Und diese große Liebe hatte gestern nach der Schule wegen der im Vergleich zu Daniela deutlich blonderen und oberweitenmäßig besser ausgestatteten Silke aus der Klasse unter ihnen mit Daniela Schluss gemacht. Seitdem hatte sie sich in ihrem Zimmer verkrochen und Rotz und Wasser geheult. Sehr zum Leidwesen ihrer Mutter, die ihre Tochter in ihrem Kummer so gerne trösten wollte, aber nicht wusste wie. Bisher waren alle Versuche fehlgeschlagen.

„Wie können wir sie nur wieder aufmuntern?“, überlegte sie laut. „Ich habe da so eine Idee“, deutete Danielas Vater gerade an, „ich werde mich morgen darum kümmern.“

„Das Fahrrad auf diesem Foto, kriegen Sie das hin?“ Der Herr im besten Alter und in einem dunklen Anzug schob Jochen ein Polaroid über die Verkaufstheke.

„Das kostet allerdings extra, sozusagen als Zustellungsgebühr!“, verlangte Jochen von seinem merkwürdigen Kunden. „Am Geld soll es nicht scheitern. Das reicht wohl für die ersten beiden Aufträge!“, meinte der Herr und gab Jochen einen Zwanzigmarkschein. „Also, die eine heute Abend, Parkallee 18, und die zweite morgen an der Schillerschule, aber nicht während der Pause, die ist zwischen halb Zehn und Zehn. Verstanden?“ Für wie blöd hält der mich eigentlich, dachte Jochen, antwortete geschäftstüchtig mit einem freundlichen Ja und öffnete seinem seltsamen Kunden beim Gehen die Ladentür.

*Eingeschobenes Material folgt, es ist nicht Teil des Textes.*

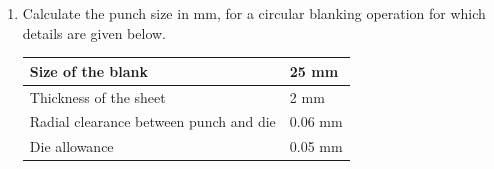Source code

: \documentclass[journal,12pt,onecolumn]{IEEEtran}
\begin{document}
\begin{enumerate}[resume]
          \begin{enumerate}
          \end{enumerate}

    \item Calculate the punch size in mm, for a circular blanking operation for which details are given below.

          \begin{table}[H]
              \centering
              \begin{tabular}{|l|l|}
                  \hline
                  Size of the blank                      & 25 mm   \\
                  \hline
                  Thickness of the sheet                 & 2 mm    \\
                  \hline
                  Radial clearance between punch and die & 0.06 mm \\
                  \hline
                  Die allowance                          & 0.05 mm \\
                  \hline
              \end{tabular}
          \end{table}

          \begin{enumerate}
          \end{enumerate}


\end{enumerate}
\end{document}
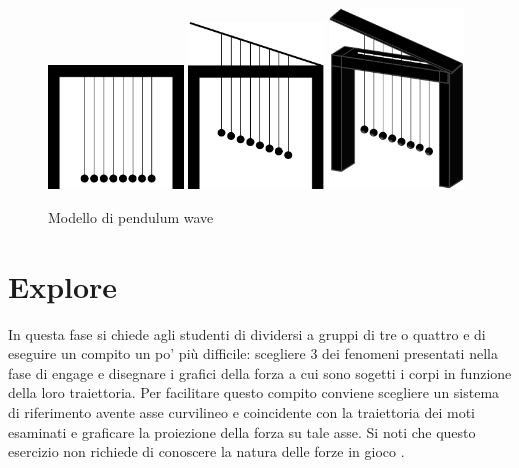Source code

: \documentclass{article}
\begin{document}
\begin{figure}
\centering
  \includegraphics[width=0.32\textwidth]{image3}
  \includegraphics[width=0.32\textwidth]{image2}
  \includegraphics[width=0.32\textwidth]{image1}
  \caption{Modello di pendulum wave}
  \label{fig:pendulum_wave}
\end{figure}

\section{Explore}
In questa fase si chiede agli studenti di dividersi a gruppi di tre
o quattro e di eseguire un compito un po' più difficile: scegliere
3 dei fenomeni presentati nella fase di engage e disegnare i
grafici della forza a cui sono sogetti i corpi in funzione della
loro traiettoria. Per facilitare questo compito conviene
scegliere un sistema di riferimento avente asse curvilineo
e coincidente con la traiettoria dei moti esaminati e graficare
la proiezione della forza su tale asse. Si noti che questo
esercizio non richiede di conoscere la natura delle forze in
gioco \cite{barbieri2015good}.
\end{document}
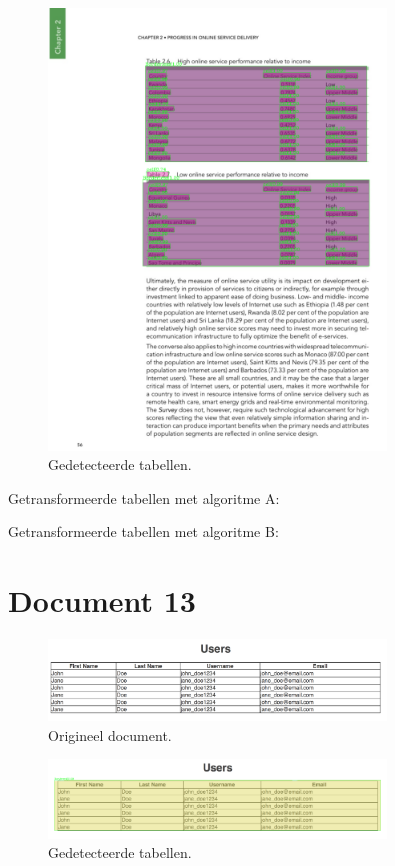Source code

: \begin{figure}[H]
    \centering
    \includegraphics[width=0.8\textwidth]{test-resultaten/12/detected_tables.png}
    \caption{Gedetecteerde tabellen.}
\end{figure}

Getransformeerde tabellen met algoritme A:

Getransformeerde tabellen met algoritme B:
\section{Document 13}

\begin{figure}[H]
    \centering
    \includegraphics[width=0.8\textwidth]{test-resultaten/13/original.png}
    \caption{Origineel document.}
\end{figure}

\begin{figure}[H]
    \centering
    \includegraphics[width=0.8\textwidth]{test-resultaten/13/detected_tables.png}
    \caption{Gedetecteerde tabellen.}
\end{figure}

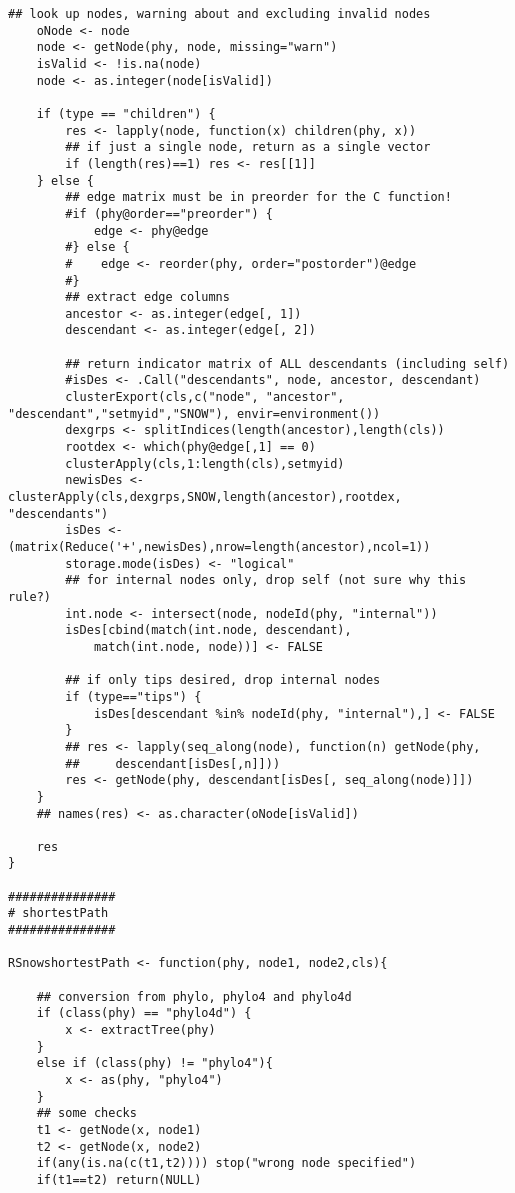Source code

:\documentclass[11pt,letterpaper]{article}
\begin{document}
\begin{lstlisting}[style=MyR]
    ## look up nodes, warning about and excluding invalid nodes
    oNode <- node
    node <- getNode(phy, node, missing="warn")
    isValid <- !is.na(node)
    node <- as.integer(node[isValid])

    if (type == "children") {
        res <- lapply(node, function(x) children(phy, x))
        ## if just a single node, return as a single vector
        if (length(res)==1) res <- res[[1]]
    } else {
        ## edge matrix must be in preorder for the C function!
        #if (phy@order=="preorder") {
            edge <- phy@edge
        #} else {
        #    edge <- reorder(phy, order="postorder")@edge
        #}
        ## extract edge columns
        ancestor <- as.integer(edge[, 1])
        descendant <- as.integer(edge[, 2])

        ## return indicator matrix of ALL descendants (including self)
        #isDes <- .Call("descendants", node, ancestor, descendant)
        clusterExport(cls,c("node", "ancestor", "descendant","setmyid","SNOW"), envir=environment())
        dexgrps <- splitIndices(length(ancestor),length(cls))
        rootdex <- which(phy@edge[,1] == 0)
        clusterApply(cls,1:length(cls),setmyid)
        newisDes <- clusterApply(cls,dexgrps,SNOW,length(ancestor),rootdex,     "descendants")
        isDes <- (matrix(Reduce('+',newisDes),nrow=length(ancestor),ncol=1))
        storage.mode(isDes) <- "logical"
        ## for internal nodes only, drop self (not sure why this rule?)
        int.node <- intersect(node, nodeId(phy, "internal"))
        isDes[cbind(match(int.node, descendant),
            match(int.node, node))] <- FALSE

        ## if only tips desired, drop internal nodes
        if (type=="tips") {
            isDes[descendant %in% nodeId(phy, "internal"),] <- FALSE
        }
        ## res <- lapply(seq_along(node), function(n) getNode(phy,
        ##     descendant[isDes[,n]]))
        res <- getNode(phy, descendant[isDes[, seq_along(node)]])
    }
    ## names(res) <- as.character(oNode[isValid])

    res
}

###############
# shortestPath
###############

RSnowshortestPath <- function(phy, node1, node2,cls){

    ## conversion from phylo, phylo4 and phylo4d
    if (class(phy) == "phylo4d") {
        x <- extractTree(phy)
    }
    else if (class(phy) != "phylo4"){
        x <- as(phy, "phylo4")
    }
    ## some checks
    t1 <- getNode(x, node1)
    t2 <- getNode(x, node2)
    if(any(is.na(c(t1,t2)))) stop("wrong node specified")
    if(t1==t2) return(NULL)


\end{lstlisting}
\end{document}
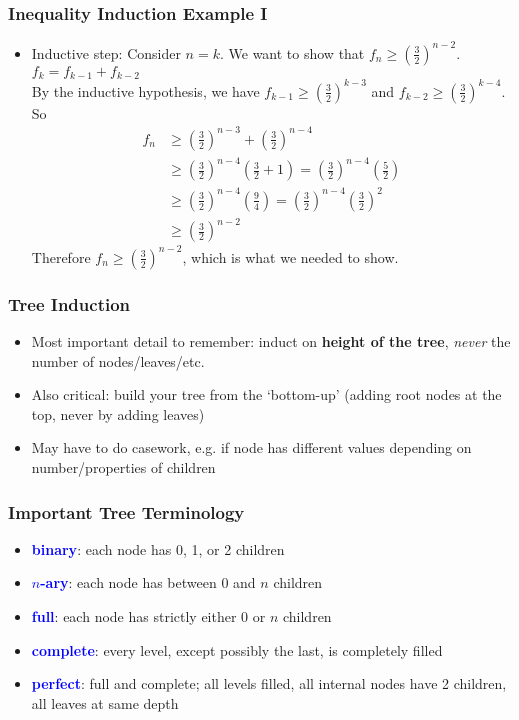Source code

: \documentclass{beamer}
\begin{document}
\begin{frame}[t]
  \frametitle{Inequality Induction Example I}
  \begin{itemize}
    \item Inductive step: Consider $n=k$. We want to show that $f_n \geq (\frac{3}{2})^{n-2}$. \\
    $f_{k} = f_{k-1} + f_{k-2}$ \\
    By the inductive hypothesis, we have $f_{k-1} \geq \left(\frac{3}{2}\right)^{k-3}$ and $f_{k-2} \geq \left(\frac{3}{2}\right)^{k-4}$. 
    So \begin{align*}
f_n &\geq \left(\frac{3}{2}\right)^{n-3} + \left(\frac{3}{2}\right)^{n-4} \\
&\geq \left(\frac{3}{2}\right)^{n-4}\left(\frac{3}{2} + 1\right) = \left(\frac{3}{2}\right)^{n-4}\left(\frac{5}{2}\right) \\
&\geq \left(\frac{3}{2}\right)^{n-4}\left(\frac{9}{4}\right) = \left(\frac{3}{2}\right)^{n-4}\left(\frac{3}{2}\right)^2 \\
&\geq \left(\frac{3}{2}\right)^{n-2} 
\end{align*} 
    Therefore $f_n \geq \left(\frac{3}{2}\right)^{n-2}$, which is what we needed to show.
  \end{itemize}
\end{frame}

\begin{frame}[t]
  \frametitle{Tree Induction}
  \begin{itemize}[<+->]
      \item Most important detail to remember: induct on \textbf{height of the tree}, \textit{never} the number of nodes/leaves/etc.
      \item Also critical: build your tree from the `bottom-up' (adding root nodes at the top, never by adding leaves)
      \item May have to do casework, e.g. if node has different values depending on number/properties of children
    \end{itemize}

\end{frame}

\begin{frame}[t]
  \frametitle{Important Tree Terminology}
  \begin{itemize}
      \item \textcolor{blue}{\textbf{binary}}: each node has 0, 1, or 2 children
      \item \textcolor{blue}{\textbf{$n$-ary}}: each node has between $0$ and $n$ children
      \item \textcolor{blue}{\textbf{full}}: each node has strictly either 0 or $n$ children
      \item \textcolor{blue}{\textbf{complete}}: every level, except possibly the last, is completely filled
      \item \textcolor{blue}{\textbf{perfect}}: full and complete; all levels filled, all internal nodes have 2 children, all leaves at same depth
    \end{itemize}

\end{frame}
\end{document}
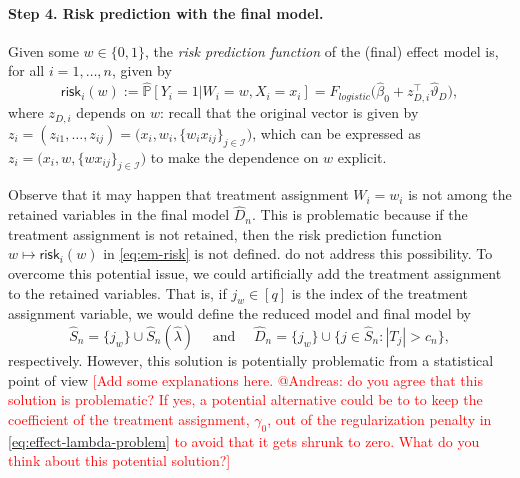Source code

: \documentclass[11pt]{article}
\renewcommand{\P}{\mathbb{P}}
\begin{document}
\paragraph{Step 4. Risk prediction with the final model.}
Given some $w \in \{0,1\}$, the \textit{risk prediction function} of the (final) effect model is, for all $i=1,\dots,n$, given by
\begin{equation}\label{eq:em-risk}
    \textsf{risk}_i(w)
    :=
    \widehat{\P}[Y_i=1 | W_i = w, X_i = x_i] 
    =
    F_{logistic}\Big(\widehat{\beta}_0 +
    z_{D,i}^\top \widehat{\vartheta}_{D}\Big), 
\end{equation}
where $z_{D,i}$ depends on $w$: recall that the original vector is given by $z_i = (z_{i1},\dots, z_{ij}) = \big(x_i, w_i, \{ w_i x_{ij} \}_{j\in\mathcal{I}}\big)$, which can be expressed as $z_i = \big(x_i, w, \{ w x_{ij} \}_{j\in\mathcal{I}}\big)$ to make the dependence on $w$ explicit.

Observe that it may happen that treatment assignment $W_i = w_i$ is not among the retained variables in the final model $\widehat{D}_n$. This is problematic because if the treatment assignment is not retained, then the risk prediction function $w \mapsto \textsf{risk}_i(w)$ in \eqref{eq:em-risk} is not defined. \cite{kent2020path} do not address this possibility. To overcome this potential issue, we could artificially add the treatment assignment to the retained variables. That is, if $j_w\in[q]$ is the index of the treatment assignment variable, we would define the reduced model and final model by
\[
    \widehat{S}_n = \{j_w\} \cup \widehat{S}_n(\widehat{\lambda})
    \quad \text{ and } \quad
    \widehat{D}_n =  \{j_w\} \cup \Big\{ j\in\widehat{S}_n : |T_j| > c_n \Big\},
\]
respectively. However, this solution is potentially problematic from a statistical point of view \textcolor{red}{[Add some explanations here. @Andreas: do you agree that this solution is problematic? If yes, a potential alternative could be to to keep the coefficient of the treatment assignment, $\gamma_0$, out of the regularization penalty in \eqref{eq:effect-lambda-problem} to avoid that it gets shrunk to zero. What do you think about this potential solution?]}
\end{document}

So ein komischer Auftrag war Jochen während der drei Wochen, seit er im Blumengeschäft seiner älteren Schwester aushalf, um sich ein paar Mark für sein Studium dazu zu verdienen, noch nicht untergekommen! Er sollte heimlich eine einzelne Rose an einem Damenfahrrad befestigen. Das unter anderem an einer Schule stand! Was finden die jungen Dinger an so alten Knackern nur interessant? Wahrscheinlich die Kohle, was anderes konnte sich Jochen nicht vorstellen.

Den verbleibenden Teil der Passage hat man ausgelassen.